Em jeito de síntese final, e a propósito da extrema necessidade de um pensamento crítico e transdisciplinar, resumo aqui o pensamento do filósofo social Daniel Innerarity (2011, O futuro e os seus inimigos) acerca das sociedades complexas, contingentes e cognitivas onde mergulha e opera a nova inteligência coletiva da era digital:

  • A crescente virtualização da sociedade torna o tempo quase irreal,
  • Por causa da velocidade é necessário prever o presente,
  • A cultura da simulação debilita a realidade,
  • A sociedade é um assunto interpretativo, precisa de um esforço cognitivo,
  • A sociedade é um campo desestruturado mais próximo do caos que da ordem,
  • É preciso suspeitar para conhecer,
  • Mais do que a evidência e objetividade trata-se da plurissignificação da realidade,
  • O que parece não é, a realidade é sempre representação,
  • O mundo atual fornece tantas possibilidades aos otimistas como aos pessimistas.
  • A economia das redes e os bens comuns colaborativos serão a esperança do futuro.

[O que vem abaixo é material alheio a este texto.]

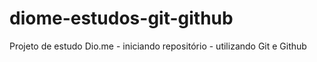 # diome-estudos-git-github
Projeto de estudo Dio.me - iniciando repositório - utilizando Git e Github
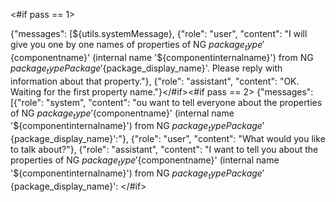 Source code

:<#if pass == 1>

{"messages": [${utils.systemMessage},
{"role": "user", "content": "I will give you one by one names of properties of NG ${package_type} '${componentname}' (internal name '${componentinternalname}') from NG ${package_type} Package '${package_display_name}'. Please reply with information about that property."},
{"role": "assistant", "content": "OK. Waiting for the first property name."}</#if><#if pass == 2>
{"messages": [{"role": "system", "content": "ou want to tell everyone about the properties of NG ${package_type} '${componentname}' (internal name '${componentinternalname}') from NG ${package_type} Package '${package_display_name}':"},
{"role": "user", "content": "What would you like to talk about?"},
{"role": "assistant", "content": "I want to tell you about the properties of NG ${package_type} '${componentname}' (internal name '${componentinternalname}') from NG ${package_type} Package '${package_display_name}': </#if> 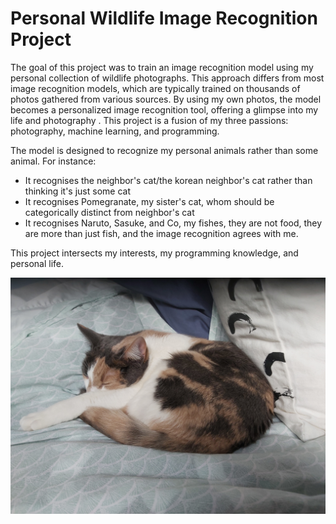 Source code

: # Personal Wildlife Image Recognition Project

The goal of this project was to train an image recognition model using my personal collection of wildlife photographs. This approach differs from most image recognition models, which are typically trained on thousands of photos gathered from various sources. By using my own photos, the model becomes a personalized image recognition tool, offering a glimpse into my life and photography . This project is a fusion of my three passions: photography, machine learning, and programming.

The model is designed to recognize my personal animals rather than some animal. For instance:
- It recognises the neighbor's cat/the korean neighbor's cat rather than thinking it's just some cat
- It recognises Pomegranate, my sister's cat, whom should be categorically distinct from neighbor's cat 
- It recognises Naruto, Sasuke, and Co, my fishes, they are not food, they are more than just fish, and the image recognition agrees with me.

This project intersects my interests, my programming knowledge, and personal life.

![Picture of my sister's cat pomegranate](./PetImages/Pomegranate(properNoun)/20230521_191927.jpg) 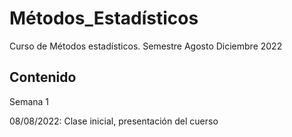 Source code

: # Métodos_Estadísticos
Curso de Métodos estadísticos. Semestre Agosto Diciembre 2022

## Contenido

Semana 1

08/08/2022: Clase inicial, presentación del cuerso
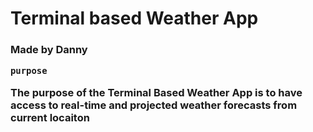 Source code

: <h1> Terminal based Weather App
    <h3> Made by Danny

    purpose
The purpose of the Terminal Based Weather App is to have access to real-time and projected weather forecasts from current locaiton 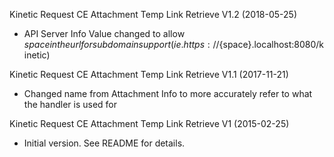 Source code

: Kinetic Request CE Attachment Temp Link Retrieve V1.2 (2018-05-25)
* API Server Info Value changed to allow ${space} in the url for subdomain support
(ie. https://${space}.localhost:8080/kinetic)

Kinetic Request CE Attachment Temp Link Retrieve V1.1 (2017-11-21)
* Changed name from Attachment Info to more accurately refer to what the handler is used for

Kinetic Request CE Attachment Temp Link Retrieve V1 (2015-02-25)
 * Initial version.  See README for details. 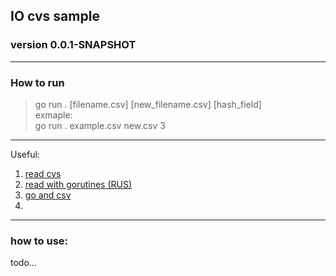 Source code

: ## IO cvs sample
### version 0.0.1-SNAPSHOT

----------------------------------------------------------------
### How to run 
> go run . [filename.csv] [new_filename.csv] [hash_field]  
exmaple:  
go run . example.csv new.csv 3  

----------------------------------------------------------------

Useful:
1. [read cvs](https://ankurraina.medium.com/reading-a-simple-csv-in-go-36d7a269cecd)
2. [read with gorutines (RUS)](https://golangify.com/writing-file-multiple-goroutines)
3. [go and csv](https://zetcode.com/golang/csv/)
4. 
----------------------------------------------------------------
### how to use:
todo...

No plano da hermenêutica e do pensamento crítico das ciências humanas e sociais, a matéria da inteligência coletiva das redes promete-nos uma viagem deveras interessante. É, todavia, e ao mesmo tempo, uma viagem exaltante e inquietante. De um lado, sentimos que uma “economia sem peso” é uma contribuição extraordinária para resgatar o nosso planeta e que uma sociedade mais colaborativa e partilhada é uma aquisição valiosa para a humanidade inteira. Por outro lado, não temos garantias suficientes de que esta transição em direção ao universo cosmopolita gere empatia e confiança bastantes para providenciar o capital social que é necessário para realizar a mudança. Termino, por isso, com quatro notas finais muito breves.

Em primeiro lugar, é preciso reforçar o movimento starting up com uma sólida cultura científica e uma ética do bem comum para não cair na tentação do “Portugal fashion e do happening turístico”.

Em segundo lugar, estou convencido de que o estado-plataforma e as instituições públicas e associativas serão o ecossistema preferencial e o principal parceiro do movimento starting up na sua fase inicial de lançamento e consolidação.

Em terceiro lugar, para crescer a start up necessita desesperadamente de chegar às “multidões” para obter rendimentos crescentes de escala e melhorar a qualidade do serviço prestado. Para isso, precisará urgentemente de capital de risco.

Por último, e talvez mais decisivo, na sociedade cosmopolita da era digital, a complementaridade fundamental entre bens públicos, bens privados e bens comuns será a chave do futuro. E este será um combate político de primordial importância nos próximos anos.

E, assim, finalizamos a nossa pequena viagem ao movimento starting up e ao capitalismo popular das pequenas plataformas.